There are a number of beliefs in wine that are untrue and misleading. (Many of them seem to come from or be spread by so-called ‘wine experts’ themselves)
Here are some of my favorites that have popped up over my 25 years ‘in wine’ (part one):
- “To correctly age wine you need to turn the bottles”. False!
During the making of champagne the second fermentation in the bottle gives a sediment which with the turning and tilting of the bottles over time ends up in the neck of the bottle and easy to quickly discard. During ageing wine bottles need to be lying down so that the corks do not dry out and be kept at a constant temperature (15 to 17°C), ideally with little or no light.
2. “The legs of a wine are an indication of quality.” False!
The thickness of the legs (also called tears, windows) indicates the alcohol level in the wine, nothing else.
3. “Blended wines are inferior to varietal wines (those made from a single grape variety).” False!
Some of the best wines in the world are blended, all wines from Bordeaux and Champagne for example. In these cooler climates wine is made from at least three different of grape varieties that flower and are harvested at different times to spread the risk of climatic problems. At a chosen point during the ageing a complex selection is made and these separate wines are mixed together. The resulting wine is worth more than the sum of its parts (Descartes).
4. “The aromas in wines from fruits, flowers, herbs must come from flavours that have been added to wine”. False! Grapes are made up of the same molecules that can be found in flowers and fruits. These flavours occur naturally in the wine. The ‘bloom’ or white dust on the grape skin that holds the yeasts can absorb flavours in the grape’senvironment such as mint or eucalyptus.
Aromas such as vanilla, coffee and chocolate come from the ageing in oak barrel.
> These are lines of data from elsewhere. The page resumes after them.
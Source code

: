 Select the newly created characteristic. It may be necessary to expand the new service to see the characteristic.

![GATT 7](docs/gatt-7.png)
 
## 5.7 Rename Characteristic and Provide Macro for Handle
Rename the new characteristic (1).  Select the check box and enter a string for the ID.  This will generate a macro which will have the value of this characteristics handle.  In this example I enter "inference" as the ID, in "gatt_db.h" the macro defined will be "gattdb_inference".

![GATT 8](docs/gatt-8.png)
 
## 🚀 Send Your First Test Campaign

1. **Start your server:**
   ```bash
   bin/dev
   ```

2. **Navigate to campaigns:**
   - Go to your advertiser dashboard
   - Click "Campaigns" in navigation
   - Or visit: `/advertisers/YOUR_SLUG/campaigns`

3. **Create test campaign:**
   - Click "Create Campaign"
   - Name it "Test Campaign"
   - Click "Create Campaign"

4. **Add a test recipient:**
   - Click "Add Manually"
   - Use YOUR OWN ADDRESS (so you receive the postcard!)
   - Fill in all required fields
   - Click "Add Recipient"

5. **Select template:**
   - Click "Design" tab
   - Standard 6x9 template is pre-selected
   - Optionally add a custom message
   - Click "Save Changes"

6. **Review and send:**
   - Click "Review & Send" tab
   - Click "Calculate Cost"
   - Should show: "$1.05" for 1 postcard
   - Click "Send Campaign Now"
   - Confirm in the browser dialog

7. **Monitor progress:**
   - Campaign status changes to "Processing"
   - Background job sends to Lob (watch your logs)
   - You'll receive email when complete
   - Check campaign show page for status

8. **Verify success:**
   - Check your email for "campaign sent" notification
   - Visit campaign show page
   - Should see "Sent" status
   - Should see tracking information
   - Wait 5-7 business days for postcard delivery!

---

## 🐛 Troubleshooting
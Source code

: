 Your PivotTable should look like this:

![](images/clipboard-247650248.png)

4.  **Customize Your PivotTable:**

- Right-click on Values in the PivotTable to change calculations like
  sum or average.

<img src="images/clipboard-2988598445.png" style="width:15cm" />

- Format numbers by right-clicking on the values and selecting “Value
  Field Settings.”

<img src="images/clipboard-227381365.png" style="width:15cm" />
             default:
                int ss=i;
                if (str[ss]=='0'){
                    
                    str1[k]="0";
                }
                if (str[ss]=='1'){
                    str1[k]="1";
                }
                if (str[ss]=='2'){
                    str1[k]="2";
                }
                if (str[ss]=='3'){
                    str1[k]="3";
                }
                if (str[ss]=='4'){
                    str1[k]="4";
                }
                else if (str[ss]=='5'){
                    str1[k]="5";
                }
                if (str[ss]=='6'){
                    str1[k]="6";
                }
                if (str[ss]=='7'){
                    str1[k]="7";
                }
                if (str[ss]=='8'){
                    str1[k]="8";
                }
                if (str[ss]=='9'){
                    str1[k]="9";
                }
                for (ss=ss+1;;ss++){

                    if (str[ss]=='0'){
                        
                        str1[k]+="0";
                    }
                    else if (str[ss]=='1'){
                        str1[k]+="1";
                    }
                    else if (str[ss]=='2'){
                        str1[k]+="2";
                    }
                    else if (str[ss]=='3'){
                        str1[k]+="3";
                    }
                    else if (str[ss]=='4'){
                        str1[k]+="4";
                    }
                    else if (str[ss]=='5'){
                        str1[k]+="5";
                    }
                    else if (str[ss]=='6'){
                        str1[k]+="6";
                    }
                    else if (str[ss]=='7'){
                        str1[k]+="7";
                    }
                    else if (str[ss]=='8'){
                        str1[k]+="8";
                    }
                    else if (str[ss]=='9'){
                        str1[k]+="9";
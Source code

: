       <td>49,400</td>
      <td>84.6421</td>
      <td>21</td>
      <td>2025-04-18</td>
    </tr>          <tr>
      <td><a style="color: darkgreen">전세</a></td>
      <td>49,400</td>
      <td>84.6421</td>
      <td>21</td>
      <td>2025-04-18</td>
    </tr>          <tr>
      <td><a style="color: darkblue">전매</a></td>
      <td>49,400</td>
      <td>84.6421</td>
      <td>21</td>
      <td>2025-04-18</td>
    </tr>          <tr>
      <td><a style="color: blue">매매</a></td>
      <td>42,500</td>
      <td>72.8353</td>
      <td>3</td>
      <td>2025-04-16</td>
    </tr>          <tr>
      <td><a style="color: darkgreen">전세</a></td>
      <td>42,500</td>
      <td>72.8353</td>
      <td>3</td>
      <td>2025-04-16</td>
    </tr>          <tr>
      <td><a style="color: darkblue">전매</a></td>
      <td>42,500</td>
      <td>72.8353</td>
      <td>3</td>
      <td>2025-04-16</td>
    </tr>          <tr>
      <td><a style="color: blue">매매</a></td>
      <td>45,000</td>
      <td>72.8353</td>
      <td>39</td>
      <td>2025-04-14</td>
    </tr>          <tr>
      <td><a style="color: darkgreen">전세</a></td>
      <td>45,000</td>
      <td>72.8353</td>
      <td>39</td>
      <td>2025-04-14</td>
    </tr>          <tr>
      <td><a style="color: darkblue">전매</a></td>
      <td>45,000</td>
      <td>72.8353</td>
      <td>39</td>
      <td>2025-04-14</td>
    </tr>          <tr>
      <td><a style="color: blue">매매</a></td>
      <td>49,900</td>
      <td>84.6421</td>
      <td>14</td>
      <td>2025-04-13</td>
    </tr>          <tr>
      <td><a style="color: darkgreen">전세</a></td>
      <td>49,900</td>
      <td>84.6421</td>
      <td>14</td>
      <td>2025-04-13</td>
Leather and truffle aromas that develop in old wines come from the ageing process, the slow gradual exposure to the air in the bottle.
5. “Merlot only makes fruity juicy wines.” False! Merlot has had a lot of undeserved bad press recently. It can produce big volumes of inoffensive juicy red wine. In the right ‘terroir’ environment it can produce some of the best and most expensive wines in the world. Merlot needs to be ‘treated mean’ in order to produce its best. A cool climate, severe pruning and a soil that restricts the flow of water to the vine produces concentrated, silky opulent Merlot. Château Cheval Blanc is predominantly Merlot. Petrus is almost 100% Merlot and is one of the world’s most expensive wines, in the thousands rather than the 100s.